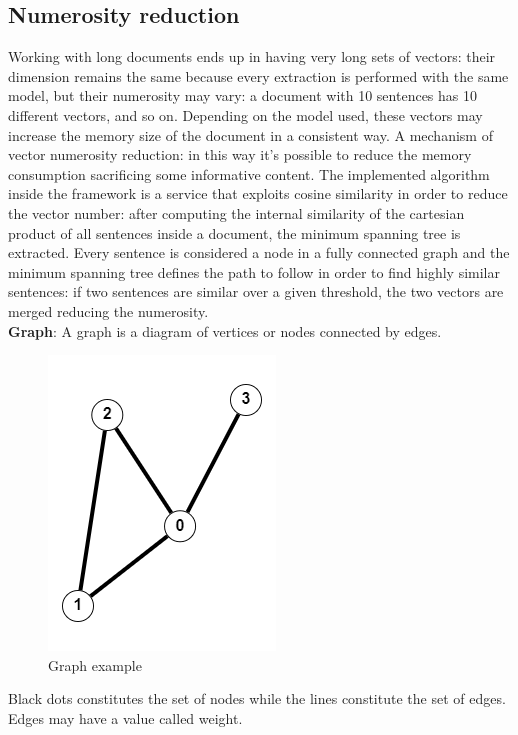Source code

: \documentclass[\main/main.tex]{subfiles}
\begin{document}
\subsection{Numerosity reduction}
Working with long documents ends up in having very long sets of vectors: their dimension remains the same because every extraction is performed with the same model, but their numerosity may vary: a document with 10 sentences has 10 different vectors, and so on. Depending on the model used, these vectors may increase the memory size of the document in a consistent way. A mechanism of vector numerosity reduction: in this way it's possible to reduce the memory consumption sacrificing some informative content. The implemented algorithm inside the framework is a service that exploits cosine similarity in order to reduce the vector number: after computing the internal similarity of the cartesian product of all sentences inside a document, the minimum spanning tree is extracted. Every sentence is considered a node in a fully connected graph and the minimum spanning tree defines the path to follow in order to find highly similar sentences: if two sentences are similar over a given threshold, the two vectors are merged reducing the numerosity. \\
\textbf{Graph}:
A graph is a diagram of vertices or nodes connected by edges.
\begin{center}
    \begin{figure}[h]
    \centering
    \includegraphics[scale=1]{images/methods/graph_example.png}
    \caption{Graph example}
    \label{fig:graph_example}
\end{figure}
\end{center}
Black dots constitutes the set of nodes while the lines constitute the set of edges. Edges may have a value called weight. \cite{Siu1998IntroductionTG}\\
\end{document}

------------------------------------------------------------

▶ [EXERCISE]:
Would you set down each line of the listing above exactly, apart from the pictures?

▶ [OUTPUT OF THE TASK]:
Source code

: \documentclass[\main/main.tex]{subfiles}
\begin{document}
\subsection{Numerosity reduction}
Working with long documents ends up in having very long sets of vectors: their dimension remains the same because every extraction is performed with the same model, but their numerosity may vary: a document with 10 sentences has 10 different vectors, and so on. Depending on the model used, these vectors may increase the memory size of the document in a consistent way. A mechanism of vector numerosity reduction: in this way it's possible to reduce the memory consumption sacrificing some informative content. The implemented algorithm inside the framework is a service that exploits cosine similarity in order to reduce the vector number: after computing the internal similarity of the cartesian product of all sentences inside a document, the minimum spanning tree is extracted. Every sentence is considered a node in a fully connected graph and the minimum spanning tree defines the path to follow in order to find highly similar sentences: if two sentences are similar over a given threshold, the two vectors are merged reducing the numerosity. \\
\textbf{Graph}:
A graph is a diagram of vertices or nodes connected by edges.
\begin{center}
    \begin{figure}[h]
    \centering
    \includegraphics[scale=1]{images/methods/graph_example.png}
    \caption{Graph example}
    \label{fig:graph_example}
\end{figure}
\end{center}
Black dots constitutes the set of nodes while the lines constitute the set of edges. Edges may have a value called weight. \cite{Siu1998IntroductionTG}\\
\end{document}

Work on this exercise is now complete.